How to Run

Instruction Structure	Instruction Description
	1) Running of Model Executable Decide in which model to run and choose the .cmd file of the chosen model. For example, in this instance the PollingNeuralNetwork.cmd is selected.
	1) Choosing to feed .csv Training File You will be prompted to select the .csv training file. This contains the repository of the training datasets to be processed by the programs. Please choose the file "train.csv" that contains the list of training datasets.
	2) Press Continue Please press continue to enable continuation.

Expediting Convergence via Polling Optimisation for Gradient Descent in Neural Networks Test

An inherent disadvantage remains however where neural networks are deemed "black box" models; their operations depending on sometimes obscure and complex attenuation of weights and biases in interconnected nodes upon introduction of complexities, so as to attempt to learn and make predictions. The amounts of attenuation being tied to an important hyperparameter – the learning rate. As the learning rate affects the ability and efficiency of gradient descent towards the global minima of the cost function after each backpropagation process, having a constant learning rate typically leads to rather disastrous results due to two definitive scenarios (I. Goodfellow, Y. Bengio, and A. Courville, Deep Learning. in Adaptive computation and machine learning series. Cambridge, MA: MIT Press, 2017.)
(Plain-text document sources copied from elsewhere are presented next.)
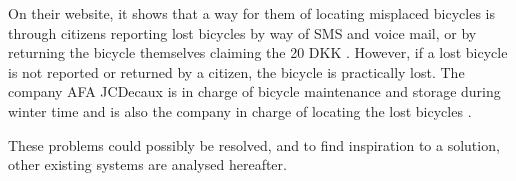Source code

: On their website, it shows that a way for them of locating misplaced bicycles is through citizens reporting lost bicycles by way of SMS and voice mail, or by returning the bicycle themselves claiming the 20 DKK \citep{misc:aalborgbycykelmangler}.
However, if a lost bicycle is not reported or returned by a citizen, the bicycle is practically lost.
The company AFA JCDecaux is in charge of bicycle maintenance and storage during winter time and is also the company in charge of locating the lost bicycles \citep{misc:aalborgcykling}.


These problems could possibly be resolved, and to find inspiration to a solution, other existing systems are analysed hereafter.

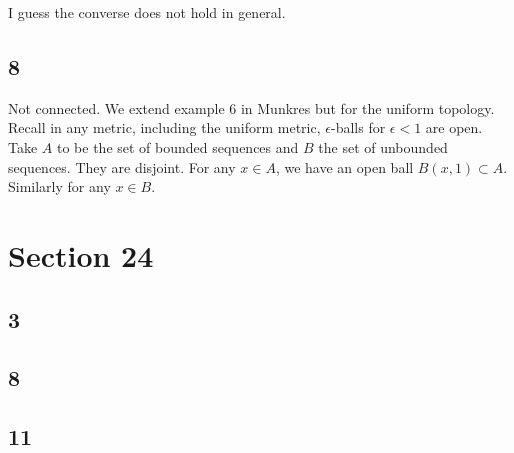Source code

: \documentclass[12pt]{extarticle}
\begin{document}
I guess the converse does not hold in general.


\subsection{8}

Not connected. We extend example 6 in Munkres but for the uniform topology. Recall in any metric, including the uniform metric, $\epsilon$-balls for $\epsilon < 1$ are open. Take $A$ to be the set of bounded sequences and $B$ the set of unbounded sequences. They are disjoint. For any $x \in A$, we have an open ball $B(x,1) \subset A$. Similarly for any $x \in B$.


\section{Section 24}

\subsection{3}

\subsection{8}

\subsection{11}
\end{document}
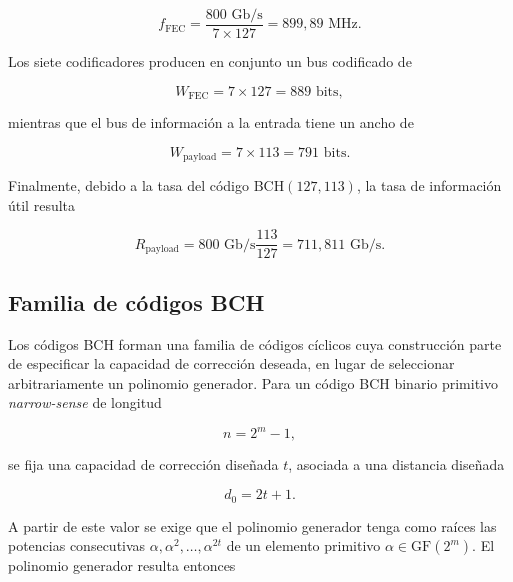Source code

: \documentclass[10pt,a4paper]{article}
\begin{document}
\begin{equation}
    f_{\mathrm{FEC}}
    =
    \frac{800\text{ Gb/s}}{7\times127}
    =
    899{,}89\text{ MHz}.
\end{equation}

Los siete codificadores producen en conjunto un bus codificado de

\begin{equation}
    W_{\mathrm{FEC}}
    =
    7\times127
    =
    889\text{ bits},
\end{equation}

mientras que el bus de información a la entrada tiene un ancho de

\begin{equation}
    W_{\mathrm{payload}}
    =
    7\times113
    =
    791\text{ bits}.
\end{equation}

Finalmente, debido a la tasa del código BCH$(127,113)$, la tasa de información
útil resulta

\begin{equation}
    R_{\mathrm{payload}}
    =
    800\text{ Gb/s}\frac{113}{127}
    =
    711{,}811\text{ Gb/s}.
    \label{eq:tasa-util}
\end{equation}

\subsection{Familia de códigos BCH}

Los códigos BCH forman una familia de códigos cíclicos cuya construcción parte
de especificar la capacidad de corrección deseada, en lugar de seleccionar
arbitrariamente un polinomio generador. Para un código BCH binario primitivo
\textit{narrow-sense} de longitud

\begin{equation}
    n = 2^m-1,
\end{equation}

se fija una capacidad de corrección diseñada $t$, asociada a una distancia
diseñada

\begin{equation}
    d_0 = 2t+1.
\end{equation}

A partir de este valor se exige que el polinomio generador tenga como raíces
las potencias consecutivas $\alpha,\alpha^2,\ldots,\alpha^{2t}$ de un elemento
primitivo $\alpha\in\mathrm{GF}(2^m)$. El polinomio generador resulta entonces
\end{document}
When ‘far away’ from the global minima of the cost function, undershoot may occur and results in the model taking longer than practically allowable to converge.
When ‘near’ the global minima of the cost function, overshoot may occur which results in an excessive time for the model to converge. This is caused by too excessive an update to the weights and biases within the model.

To compensate, an ‘adaptive learning rate’ approach is used to mitigate this. A common example of adaptive learning rate is Adaptive Moment Estimation (ADAM) that relies on first (Momentum) and second (Root Mean Square Propagation) raw moment estimates to attune a singular learning rate on every epoch during training. This study suggests a different approach of allowing a diversity of learning rates enabled through a modified ensemble approach within the training phase of neural networks – creating a scenario where multiple base-models are created within each epoch. In the current environment, more validation is deemed necessary before adaptive learning rates become more established and understood (Y. Bengio, “Practical Recommendations for Gradient-Based Training of Deep Architectures,” Neural Networks, Jun. 2012, doi: 10.1007/978-3-642-35289-8_26.) (L. N. Smith, “A Disciplined Approach to Neural Network Hyper-Parameters: Part 1 - Learning Rate, Batch Size, Momentum, and Weight Decay,” ArXiv, vol. abs/1803.09820, 2018, [Online]. Available: https://api.semanticscholar.org/CorpusID:4714223).

Polling Method

To facilitate this, an exploratory method dubbed the Polling Method will attempt to utilise an arbitrary number (n) of learning rates (α_1,α_2,…,α_n) of differing reasonable values within a single neural network model to determine a single optimum learning rate at each step of backpropagation.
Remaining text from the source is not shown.